Generalization to translation shifts in object detection: a study in architectures and augmentationsDownload PDF

22 Sept 2022 (modified: 13 Feb 2023)ICLR 2023 Conference Desk Rejected SubmissionReaders: Everyone
Keywords: OOD generalization, beyond accuracy, empirical study
TL;DR: Data augmentations and architecture are complementary ways of incorporating inductive bias about desired robustness/invariances
Abstract: We provide a detailed evaluation of data augmentations and model architectures (convolutional, vision transformer, and fully connected MLP networks) on generalization to large translation shifts in image data. We make the following observations: (a) In the absence of data augmentation, all architectures, including convolutional networks suffer degradation in performance when evaluated on spatially translated test datasets. Understandably, both the in-distribution accuracy and degradation to shifts are significantly worse for non-convolutional architectures. (b) Across all architectures, even a minimal random crop augmentation (e.g., at most $4$ pixel in CIFAR and TINYIMAGENET datasets) improves the robustness of model performance to much larger magnitude shifts of up to $1/4$ of image size ($8$-$16$ pixels) in the test data -- suggesting a form of meta generalization from augmentation.
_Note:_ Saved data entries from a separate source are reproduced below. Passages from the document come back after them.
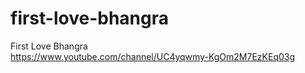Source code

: # first-love-bhangra
First Love Bhangra <br>
https://www.youtube.com/channel/UC4yqwmy-KgOm2M7EzKEq03g
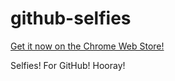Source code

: github-selfies
==============

[Get it now on the Chrome Web Store!](https://chrome.google.com/webstore/detail/github-selfies/ldnpkdnkgkogfnahcnldaedcoadjbkbl)

Selfies! For GitHub! Hooray!
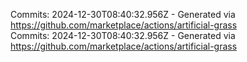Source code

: Commits: 2024-12-30T08:40:32.956Z - Generated via https://github.com/marketplace/actions/artificial-grass
<br>
Commits: 2024-12-30T08:40:32.956Z - Generated via https://github.com/marketplace/actions/artificial-grass
<br>
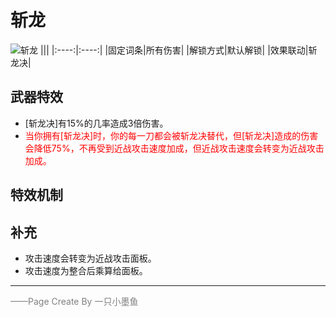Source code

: # 斩龙
![斩龙](../Img/Texture2D_Potion/斩龙.png)
|||
|:----:|:----:|
|固定词条|所有伤害|
|解锁方式|默认解锁|
|效果联动|斩龙决|


## 武器特效
- [斩龙决]有15%的几率造成3倍伤害。
- <font color=red>当你拥有[斩龙决]时，你的每一刀都会被斩龙决替代，但[斩龙决]造成的伤害会降低75%，不再受到近战攻击速度加成，但近战攻击速度会转变为近战攻击加成。</font>

## 特效机制

## 补充
- 攻击速度会转变为近战攻击面板。
- 攻击速度为整合后乘算给面板。
---

<font color=grey>——Page Create By 一只小墨鱼</font>
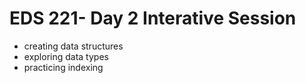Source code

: # EDS 221- Day 2 Interative Session

- creating data structures
- exploring data types
- practicing indexing
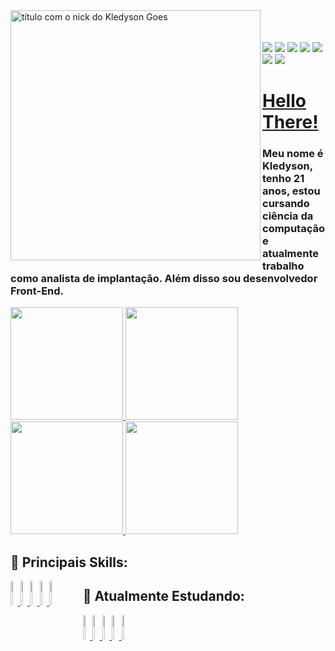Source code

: <a href="https://github.com/bllurryyk">
<img src="https://b.catgirlsare.sexy/Vad_Iuw5.png" min-width="400px" max-width="400px" width="400px" align="left" alt="título com o nick do Kledyson Goes"><br/><br/><br/>
</a>	
<div>
	<a href="https://linkedin.com/in/kledyson-goes-6b1195164" target="_blank"><img src="https://img.shields.io/badge/LinkedIn-0077B5?style=for-the-badge&logo=linkedin&logoColor=white" target="_blank"/></a>
	<a href="https://open.spotify.com/user/zedascocadas" target="_blank"><img src="https://img.shields.io/badge/Spotify-1ED760?&style=for-the-badge&logo=spotify&logoColor=white" target="_blank"/></a>
	<a href="" target="_blank"><img src="https://img.shields.io/badge/Discord-7289DA?style=for-the-badge&logo=discord&logoColor=white" target="_blank"/></a>
	<a href="" target="_blank"><img src="https://img.shields.io/badge/Telegram-2CA5E0?style=for-the-badge&logo=telegram&logoColor=white" target="_blank"/></a>
	<a href="https://steamcommunity.com/id/bllurryyk/" target="_blank"><img src="https://img.shields.io/badge/Steam-000000?style=for-the-badge&logo=steam&logoColor=white" target="_blank"/></a>	
	<a href="https://www.playstationtrophies.org/profiles/bllurryyk" target="_blank"><img src="https://img.shields.io/badge/PlayStation-003791?style=for-the-badge&logo=playstation&logoColor=white" target="_blank"/></a>	
	<a href="" target="_blank"><img src="https://img.shields.io/badge/Ko--fi-F16061?style=for-the-badge&logo=ko-fi&logoColor=white" target="_blank"/></a>	
</div>	

# <a href="https://www.youtube.com/watch?v=rEq1Z0bjdwc&ab_channel=ShortClips">Hello There!</a>
### Meu nome é Kledyson, tenho 21 anos, estou cursando ciência da computação e atualmente trabalho como analista de implantação. Além disso sou desenvolvedor Front-End.

<div>
	<a href="https://github.com/bllurryyk">
	<img height="180em" src="https://github-readme-stats.vercel.app/api?username=bllurryyk&show_icons=true&theme=radical"/>
	<img height="180em" src="https://github-readme-stats.vercel.app/api/top-langs/?username=bllurryyk&layout=compact&theme=radical"/>
	<img height="180em" src="http://github-readme-streak-stats.herokuapp.com?user=bllurryyk&theme=radical&fire=DD2727"/>
	<img height="180em" src="https://b.catgirlsare.sexy/ma7TcRR2m5ct.gif"/>
	</a>															
</div>

## :cherry_blossom: Principais Skills:
<div style="float: left">
	<a href="https://github.com/bllurryyk">
	<img src="https://cdn.jsdelivr.net/gh/devicons/devicon/icons/python/python-plain-wordmark.svg" width="10%" />
	<img src="https://cdn.jsdelivr.net/gh/devicons/devicon/icons/javascript/javascript-original.svg" width="10%" />
	<img src="https://cdn.jsdelivr.net/gh/devicons/devicon/icons/bootstrap/bootstrap-plain-wordmark.svg" width="10%" />
	<img src="https://cdn.jsdelivr.net/gh/devicons/devicon/icons/html5/html5-plain-wordmark.svg" width="10%" />
	<img src="https://cdn.jsdelivr.net/gh/devicons/devicon/icons/css3/css3-plain-wordmark.svg" width="10%" />	
	</a>														      	
</div>
  
## :seedling: Atualmente Estudando:
<div style="float: left">
	<a href="https://github.com/bllurryyk">
	<img src="https://cdn.jsdelivr.net/gh/devicons/devicon/icons/java/java-original-wordmark.svg" width="10%" />
	<img src="https://cdn.jsdelivr.net/gh/devicons/devicon/icons/angularjs/angularjs-plain.svg" width="10%" />
	<img src="https://cdn.jsdelivr.net/gh/devicons/devicon/icons/typescript/typescript-original.svg" width="10%" />
	<img src="https://cdn.jsdelivr.net/gh/devicons/devicon/icons/sass/sass-original.svg" width="10%" />
	<img src="https://cdn.jsdelivr.net/gh/devicons/devicon/icons/flutter/flutter-original.svg" width="10%" />
	</a>														      
</div>
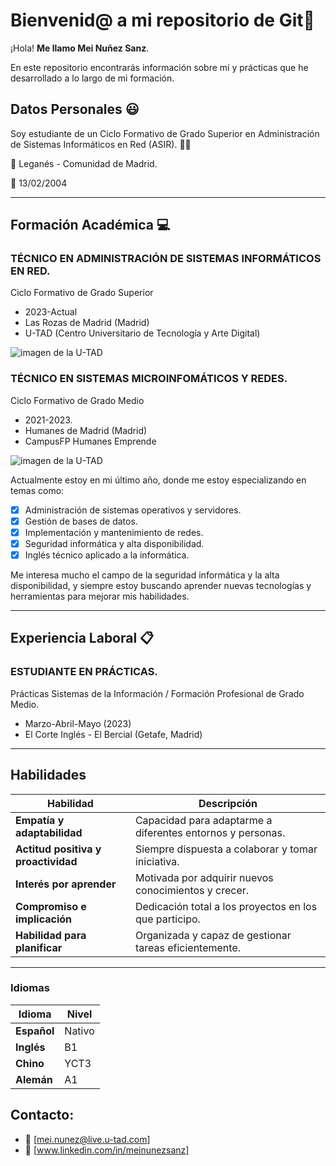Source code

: # Bienvenid@ a mi repositorio de Git👋

¡Hola! **Me llamo Mei Nuñez Sanz**.

En este repositorio encontrarás información sobre mí y prácticas que he desarrollado a lo largo de mi formación.


## Datos Personales 😃
Soy estudiante de un Ciclo Formativo de Grado Superior en Administración de Sistemas Informáticos en Red (ASIR). 👩‍💻 

📍 Leganés - Comunidad de Madrid.

🎂 13/02/2004


----

## Formación Académica 💻

### TÉCNICO EN ADMINISTRACIÓN DE SISTEMAS INFORMÁTICOS EN RED.
Ciclo Formativo de Grado Superior
- 2023-Actual
- Las Rozas de Madrid (Madrid)
- U-TAD (Centro Universitario de Tecnología y Arte Digital)

![imagen de la U-TAD](https://www.ucjc.edu/la-universidad/wp-content/uploads/sites/2/2023/06/logo-utad.jpg)


### TÉCNICO EN SISTEMAS MICROINFOMÁTICOS Y REDES.
Ciclo Formativo de Grado Medio
- 2021-2023.
- Humanes de Madrid (Madrid)
- CampusFP Humanes Emprende

![imagen de la U-TAD](https://encrypted-tbn0.gstatic.com/images?q=tbn:ANd9GcRQADdoWECyYRMgRt_3jC_l4Gogl_j0lUQjkcNP5BVAaG90__AqfkAI8IJP-OA3rBjK4cc&usqp=CAU)

Actualmente estoy en mi último año, donde me estoy especializando en temas como:

- [x] Administración de sistemas operativos y servidores.
- [x] Gestión de bases de datos.
- [x] Implementación y mantenimiento de redes.
- [x] Seguridad informática y alta disponibilidad.
- [x] Inglés técnico aplicado a la informática.

Me interesa mucho el campo de la seguridad informática y la alta disponibilidad, y siempre estoy buscando aprender nuevas tecnologías y herramientas para mejorar mis habilidades.

----

## Experiencia Laboral 📋

### ESTUDIANTE EN PRÁCTICAS.

Prácticas Sistemas de la Información / Formación Profesional de Grado Medio.
- Marzo-Abril-Mayo (2023)
- El Corte Inglés - El Bercial (Getafe, Madrid)

----

## Habilidades

| Habilidad                         | Descripción                                              |
| ---------------------------------- | -------------------------------------------------------- |
| **Empatía y adaptabilidad**        | Capacidad para adaptarme a diferentes entornos y personas.|
| **Actitud positiva y proactividad**| Siempre dispuesta a colaborar y tomar iniciativa.         |
| **Interés por aprender**           | Motivada por adquirir nuevos conocimientos y crecer.      |
| **Compromiso e implicación**       | Dedicación total a los proyectos en los que participo.    |
| **Habilidad para planificar**      | Organizada y capaz de gestionar tareas eficientemente.    |

----
### Idiomas

| Idioma  | Nivel   |
| ------- | ------- |
| **Español** | Nativo  |
| **Inglés**  | B1      |
| **Chino**   | YCT3    |
| **Alemán**  | A1      |


## Contacto:
- 📧 [mei.nunez@live.u-tad.com]
- 💼 [www.linkedin.com/in/meinunezsanz]
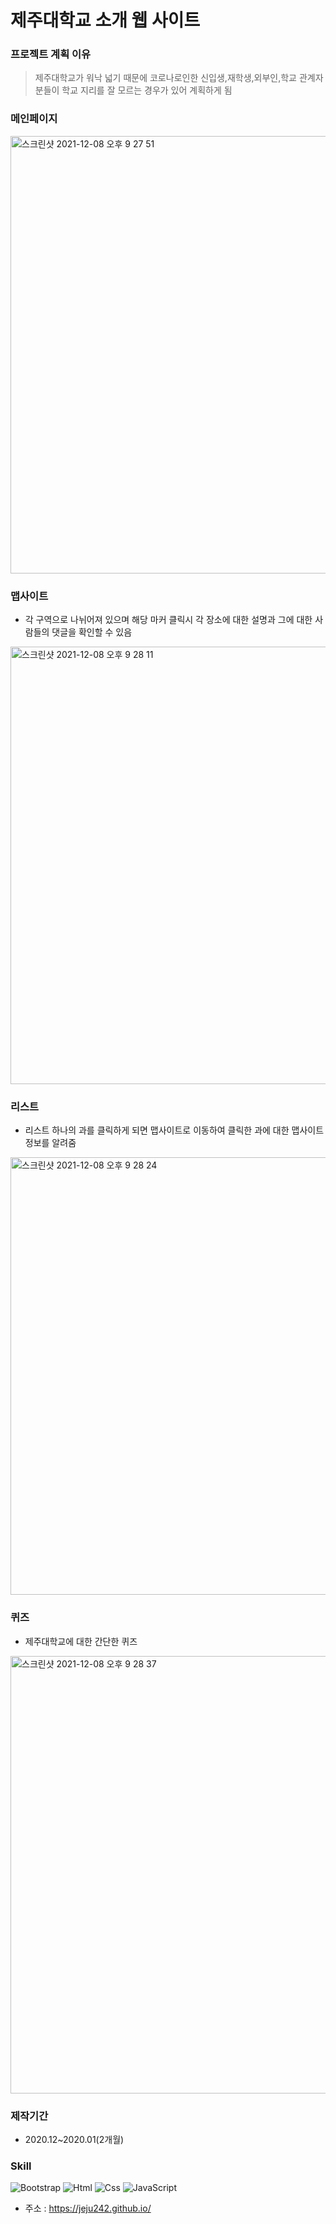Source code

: # 제주대학교 소개 웹 사이트

### 프로젝트 계획 이유
> 제주대학교가 워낙 넓기 때문에 코로나로인한 신입생,재학생,외부인,학교 관계자분들이 학교 지리를 잘 모르는 경우가 있어 계획하게 됨

### 메인페이지
<img width="700" alt="스크린샷 2021-12-08 오후 9 27 51" src="https://user-images.githubusercontent.com/26618280/145210025-9145a1f4-6956-4752-89f4-b31558d6d9f7.png">

### 맵사이트
* 각 구역으로 나뉘어져 있으며 해당 마커 클릭시 각 장소에 대한 설명과 그에 대한 사람들의 댓글을 확인할 수 있음
<img width="700" alt="스크린샷 2021-12-08 오후 9 28 11" src="https://user-images.githubusercontent.com/26618280/145210042-ed8f0067-c144-4fc0-b61a-df458dce1557.png">

### 리스트
* 리스트 하나의 과를 클릭하게 되면 맵사이트로 이동하여 클릭한 과에 대한 맵사이트 정보를 알려줌
<img width="700" alt="스크린샷 2021-12-08 오후 9 28 24" src="https://user-images.githubusercontent.com/26618280/145210045-0d68f81b-a4a1-4bf5-8f2a-b1206c31d4d1.png">

### 퀴즈
* 제주대학교에 대한 간단한 퀴즈
<img width="700" alt="스크린샷 2021-12-08 오후 9 28 37" src="https://user-images.githubusercontent.com/26618280/145210049-cf07cb2f-d744-4271-bc5d-2e2778b31b68.png">

### 제작기간
* 2020.12~2020.01(2개월)

### Skill
<img alt="Bootstrap" src ="https://img.shields.io/badge/Bootstrap-7952B3.svg?&style=for-the-badge&logo=Bootstrap&logoColor=white"> <img alt="Html" src ="https://img.shields.io/badge/HTML5-E34F26.svg?&style=for-the-badge&logo=HTML5&logoColor=white"/> <img alt="Css" src ="https://img.shields.io/badge/CSS3-1572B6.svg?&style=for-the-badge&logo=CSS3&logoColor=white"/> <img alt="JavaScript" src ="https://img.shields.io/badge/JavaScriipt-F7DF1E.svg?&style=for-the-badge&logo=JavaScript&logoColor=black"/> 

* 주소 : https://jeju242.github.io/
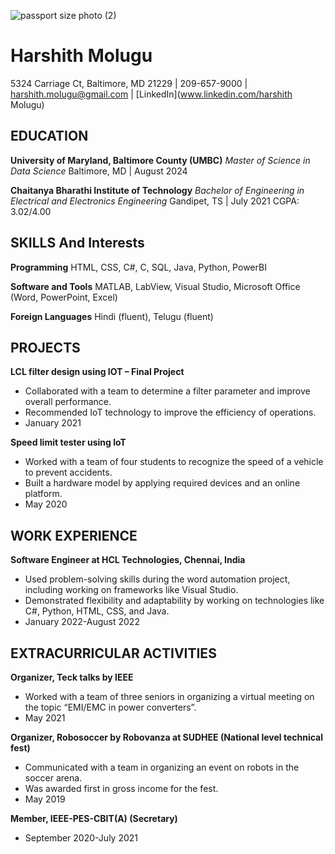 ![passport size photo (2)](https://github.com/Harshith078/UMBC-DATA606-Capstone/assets/114626348/391b8dca-166e-4b19-9456-90c629511821)
# Harshith Molugu
5324 Carriage Ct, Baltimore, MD 21229 | 209-657-9000 | harshith.molugu@gmail.com | [LinkedIn](www.linkedin.com/harshith Molugu)

## EDUCATION

**University of Maryland, Baltimore County (UMBC)**
*Master of Science in Data Science*
Baltimore, MD | August 2024

**Chaitanya Bharathi Institute of Technology**
*Bachelor of Engineering in Electrical and Electronics Engineering*
Gandipet, TS | July 2021
CGPA: 3.02/4.00

## SKILLS And Interests

**Programming**
HTML, CSS, C#, C, SQL, Java, Python, PowerBI

**Software and Tools**
MATLAB, LabView, Visual Studio, Microsoft Office (Word, PowerPoint, Excel)

**Foreign Languages**
Hindi (fluent), Telugu (fluent)

## PROJECTS

**LCL filter design using IOT – Final Project**
- Collaborated with a team to determine a filter parameter and improve overall performance.
- Recommended IoT technology to improve the efficiency of operations.
- January 2021

**Speed limit tester using IoT**
- Worked with a team of four students to recognize the speed of a vehicle to prevent accidents.
- Built a hardware model by applying required devices and an online platform.
- May 2020

## WORK EXPERIENCE

**Software Engineer at HCL Technologies, Chennai, India**
- Used problem-solving skills during the word automation project, including working on frameworks like Visual Studio.
- Demonstrated flexibility and adaptability by working on technologies like C#, Python, HTML, CSS, and Java.
- January 2022-August 2022

## EXTRACURRICULAR ACTIVITIES

**Organizer, Teck talks by IEEE**
- Worked with a team of three seniors in organizing a virtual meeting on the topic “EMI/EMC in power converters”.
- May 2021

**Organizer, Robosoccer by Robovanza at SUDHEE (National level technical fest)**
- Communicated with a team in organizing an event on robots in the soccer arena.
- Was awarded first in gross income for the fest.
- May 2019

**Member, IEEE-PES-CBIT(A) (Secretary)**
- September 2020-July 2021
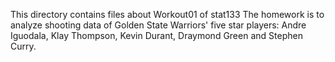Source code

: This directory contains files about Workout01 of stat133
The homework is to analyze shooting data of Golden State Warriors' five star players: Andre Iguodala, Klay Thompson, Kevin Durant, Draymond Green and Stephen Curry.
For non-convolutional architectures, while the absolute accuracy is still low, we see dramatic improvements in relative robustness to large translation shifts. We further observe that the robustness gains are maintained with even more minimal $1-2$ pixel random crop augmentation. (c) With a sufficiently advanced augmentation (RandomCrop+RandFlip+RandAugmentation+Erasing+MixUp) pipeline, all architectures can be trained to have competitive performance, in terms of absolute in-distribution accuracy as well as relative generalization to large translation shifts.